14 Days of Love

Romance Through Fantasy in The Shape of Water

“When he looks at me, the way he looks at me… he does not know what I lack. Or how I am incomplete. He sees me for what I am, as I am.”

One of the most surprising Best Picture winners of recent years, Guillermo del Toro’s fantastical love story The Shape of Water is an excellent and beautifully-made film about forbidden love in the 1960s. What makes this film so different, however, is who the love is between and the clever, creative choices that are made to tell this romantic tale. Despite its mildly off-putting premise, del Toro directs this movie with a sense of wonder that is very often lost in romance films. Love is a universal feeling that any being of any background is able to experience and the graceful filmmaking that del Toro has mastered is perfect for telling this delightful story.

shape of waterDeep underground in a secret research base, a mute woman named Elisa (Sally Hawkins) makes her living as a janitor while living with her best friend Giles (Richard Jenkins). When the research facility gets a new arrival, an amphibious creature (Doug Jones) from South America, Elisa stumbles upon him and forms a deep, emotional bond stronger than anything she had felt before. This unlikely romance is threatened, however, when facility head Strickland (Michael Shannon) forms a hatred for the creature and wants him dissected for study.

Love does not always require flashy substance or intricate words of affirmation in order to be romantic or genuine. Guillermo del Toro and Vanessa Taylor’s beautiful script shows that sometimes chemistry between two beings is just meant to be. This oddly charming film shows that love can really just be an unspoken bond between two individuals and there are no two better characters to exhibit this than Elisa and the amphibian man. The oddly charming romance that develops between these two is mostly fleshed out in physical ways, as Elisa is mute and the creature cannot speak, but upon first interaction, it is obvious to the audience that their love is pure. These characteristics of the two are what make them so compatible and although their love could be seen as taboo, the way del Toro and Taylor write them together is utterly poetic. Along with the compelling subplots and the supporting characters, this script does nothing but enrich this lovely world.
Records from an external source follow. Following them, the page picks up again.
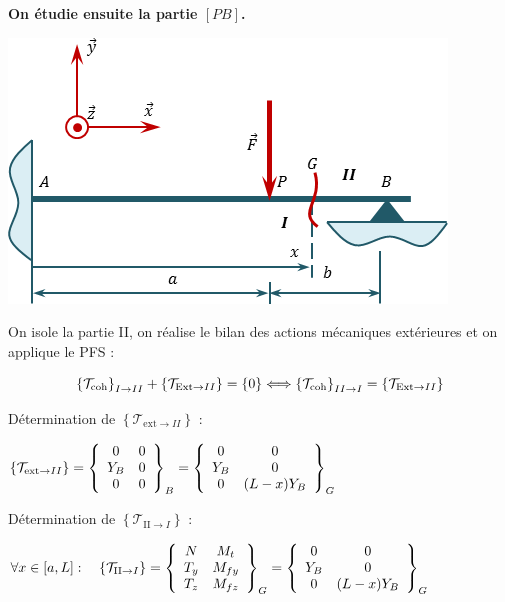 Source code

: \documentclass[10pt,fleqn]{article} %
\begin{document}
\begin{corrige}

\textbf{On étudie ensuite la partie $[PB]$.}
\begin{center}
\includegraphics[width=.45\textwidth]{images/fig_03}
\end{center}

On isole la partie II, on réalise le bilan des actions mécaniques extérieures et on applique le PFS : 

$$
\torseurscoh_{I \rightarrow II} + \left\{\mathcal{T}_{\text{Ext}\rightarrow II}\right\}  = \{0\}
\Longleftrightarrow \torseurscoh_{II \rightarrow I} = \left\{\mathcal{T}_{\text{Ext}\rightarrow II}\right\}  
$$


Détermination de $\left\{\mathcal{T}_{\text{ext}\rightarrow II}\right\}$ :


$\left\{\mathcal{T}_{\text{ext}\rightarrow II}\right\}
=  \torseurcol{0}{Y_B}{0}{0}{0}{0}{B} 
=  \torseurcol{0}{Y_B}{0}{0}{0}{(L-x) Y_B}{G} 
$ 



Détermination de $ \left\{\mathcal{T}_{\text{II}\rightarrow I}\right\}$ :

$
\forall x \in [a,L] : \quad 
\left\{\mathcal{T}_{\text{II}\rightarrow I}\right\} 
= \torseurcol{N}{T_y}{T_z}{M_t}{M_{fy}}{M_{fz}}{G}
=  \torseurcol{0}{Y_B}{0}{0}{0}{(L-x) Y_B}{G} 
$

\end{corrige}



\else
\fi

\end{document}
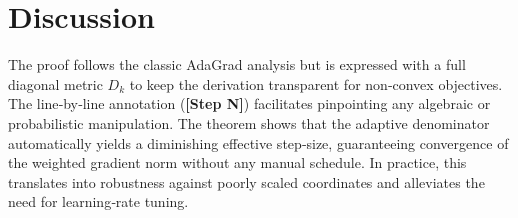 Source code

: \documentclass{article}
\begin{document}
\section*{Discussion}
The proof follows the classic AdaGrad analysis but is expressed with a full diagonal metric $D_k$ to keep the derivation transparent for non‑convex objectives. The line‑by‑line annotation (\textbf{[Step N]}) facilitates pinpointing any algebraic or probabilistic manipulation. The theorem shows that the adaptive denominator automatically yields a diminishing effective step‑size, guaranteeing convergence of the weighted gradient norm without any manual schedule. In practice, this translates into robustness against poorly scaled coordinates and alleviates the need for learning‑rate tuning.
\end{document}
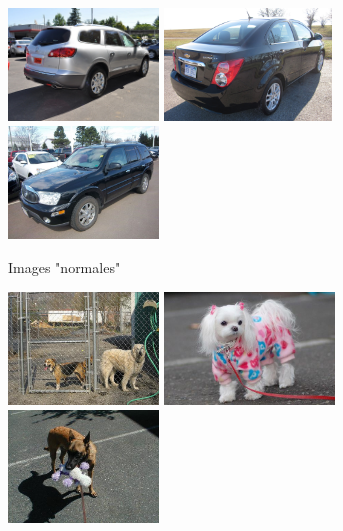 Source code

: \begin{figure} [htb]
	\begin{subfigure}{.33\textwidth}
		\centering
		\includegraphics[width=.8\linewidth,height=3cm]{images/images_anomalies/inlier-1}
		\includegraphics[width=.8\linewidth,height=3cm]{images/images_anomalies/inlier-2}
		\includegraphics[width=.8\linewidth,height=3cm]{images/images_anomalies/inlier-3}
		\caption{Images "normales"}
		\label{fig:sfig1}
	\end{subfigure}%
	\begin{subfigure}{.33\textwidth}
		\centering
		\includegraphics[width=.8\linewidth,height=3cm]{images/images_anomalies/anomalie-1}
		\includegraphics[width=.8\linewidth,height=3cm]{images/images_anomalies/anomalie-2}
		\includegraphics[width=.8\linewidth,height=3cm]{images/images_anomalies/anomalie-3}

\end{subfigure}
\end{figure}
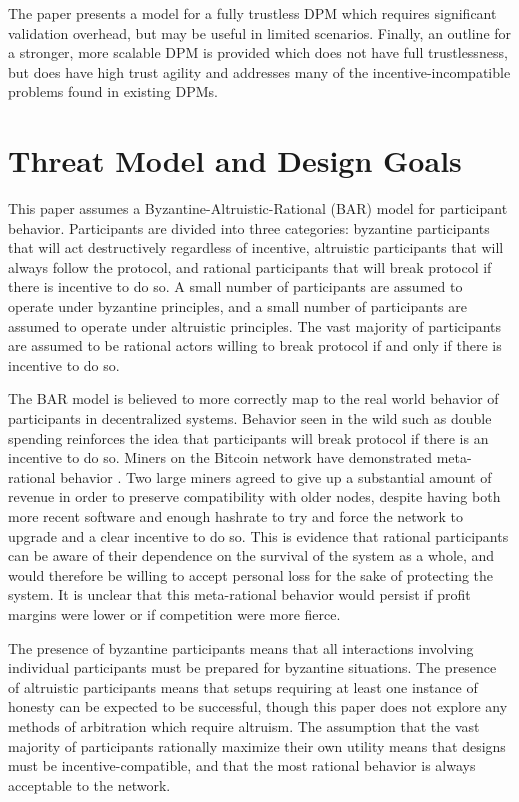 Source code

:\documentclass[onecolumn]{article}
\begin{document}
The paper presents a model for a fully trustless DPM which requires significant validation overhead, but may be useful in limited scenarios.
Finally, an outline for a stronger, more scalable DPM is provided which does not have full trustlessness, but does have high trust agility and addresses many of the incentive-incompatible problems found in existing DPMs.

\section{Threat Model and Design Goals}
This paper assumes a Byzantine-Altruistic-Rational (BAR) model \cite{bar} for participant behavior.
Participants are divided into three categories:
byzantine participants that will act destructively regardless of incentive, altruistic participants that will always follow the protocol, and rational participants that will break protocol if there is incentive to do so.
A small number of participants are assumed to operate under byzantine principles, and a small number of participants are assumed to operate under altruistic principles.
The vast majority of participants are assumed to be rational actors willing to break protocol if and only if there is incentive to do so.

The BAR model is believed to more correctly map to the real world behavior of participants in decentralized systems.
Behavior seen in the wild such as double spending \cite{10k} \cite{ghash} reinforces the idea that participants will break protocol if there is an incentive to do so.
Miners on the Bitcoin network have demonstrated meta-rational behavior \cite{bip50}.
Two large miners agreed to give up a substantial amount of revenue in order to preserve compatibility with older nodes, despite having both more recent software and enough hashrate to try and force the network to upgrade and a clear incentive to do so.
This is evidence that rational participants can be aware of their dependence on the survival of the system as a whole, and would therefore be willing to accept personal loss for the sake of protecting the system.
It is unclear that this meta-rational behavior would persist if profit margins were lower or if competition were more fierce.

The presence of byzantine participants means that all interactions involving individual participants must be prepared for byzantine situations.
The presence of altruistic participants means that setups requiring at least one instance of honesty can be expected to be successful, though this paper does not explore any methods of arbitration which require altruism.
The assumption that the vast majority of participants rationally maximize their own utility means that designs must be incentive-compatible, and that the most rational behavior is always acceptable to the network.
\end{document}
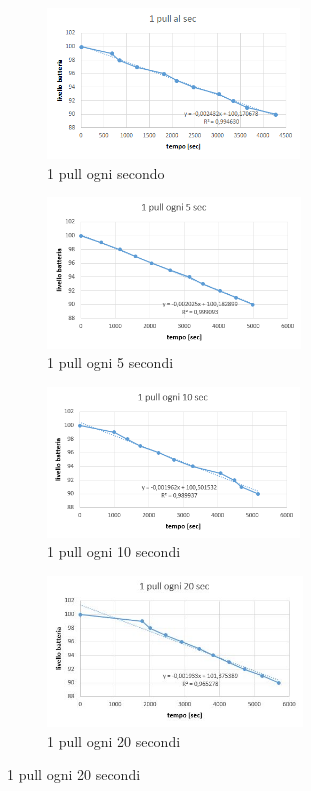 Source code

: \documentclass{article}
\begin{document}
\begin{figure}[h]
\begin{subfigure}{0.5\textwidth}
\includegraphics[width=0.9\linewidth,height=4cm]{1alsec.jpg} %
\caption{1 pull ogni secondo}
\end{subfigure}
\begin{subfigure}{0.5\textwidth}
\includegraphics[width=0.9\linewidth,height=4cm]{5alsec.jpg} %
\caption{1 pull ogni 5 secondi}
\end{subfigure}
\begin{subfigure}{0.5\textwidth}
\includegraphics[width=0.9\linewidth,height=4cm]{10alsec.jpg} %
\caption{1 pull ogni 10 secondi}
\end{subfigure}
\begin{subfigure}{0.5\textwidth}
\includegraphics[width=0.9\linewidth,height=4cm]{20alsec.jpg} %
\caption{1 pull ogni 20 secondi}
\end{subfigure}
\end{figure}
\end{document}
The direction from Guillermo del Toro is magical and his trademark sense of fantasy is inserted into this story in unforgettable ways. While this film focuses more on its script and romance rather than a plethora of fantastical creatures, the design of the amphibian man still continues to amaze me. It is surprisingly easy to feel Jones’ performance, even through the makeup and practical effects, and he makes it easy to fall in love with this sensitive creature. Del Toro’s creature tendencies once again shine through and while it was not exactly the main part of this film, the way that he balances fascination with an interesting story is unmatched. There is plenty of humor throughout this film’s dialogue and while most of the plot’s pacing is fairly standard, del Toro is able to make his romance film resonate with just about anyone.

Dan Laustsen’s cinematography and Alexandre Desplat’s score are the technical pieces that help tell this story more than anything else. Laustsen shoots this film in such a mystical style that really helps to enhance this world and its supernatural beauty. The love between Elisa and the amphibian man is gorgeous and Laustsen captures every moment of that with his incredible camera. The score by Desplat also assists in moving this story along with ease by creating an uplifting feeling throughout. Even in the tensest of scenes riddled with dark action or violent drama, I was strangely engrossed in the music and how well it invokes this almost childlike sense of adventure. In the more lighthearted sequences, the score is perfect for showing this love blossom and these love scenes are intertwined excellently with the antagonists’ plot. The transitions between the two different tones of this film are never jarring, as del Toro is able to work his magic on them as well.

Guillermo del Toro’s The Shape of Water is a masterclass in both fantasy filmmaking and in revealing the power of unspoken love. His Best Picture winning-film might not be anyone’s most memorable or favorite movie but the passion that is so clearly seen in his direction and story makes this film such a boldly original vision of what romance can be.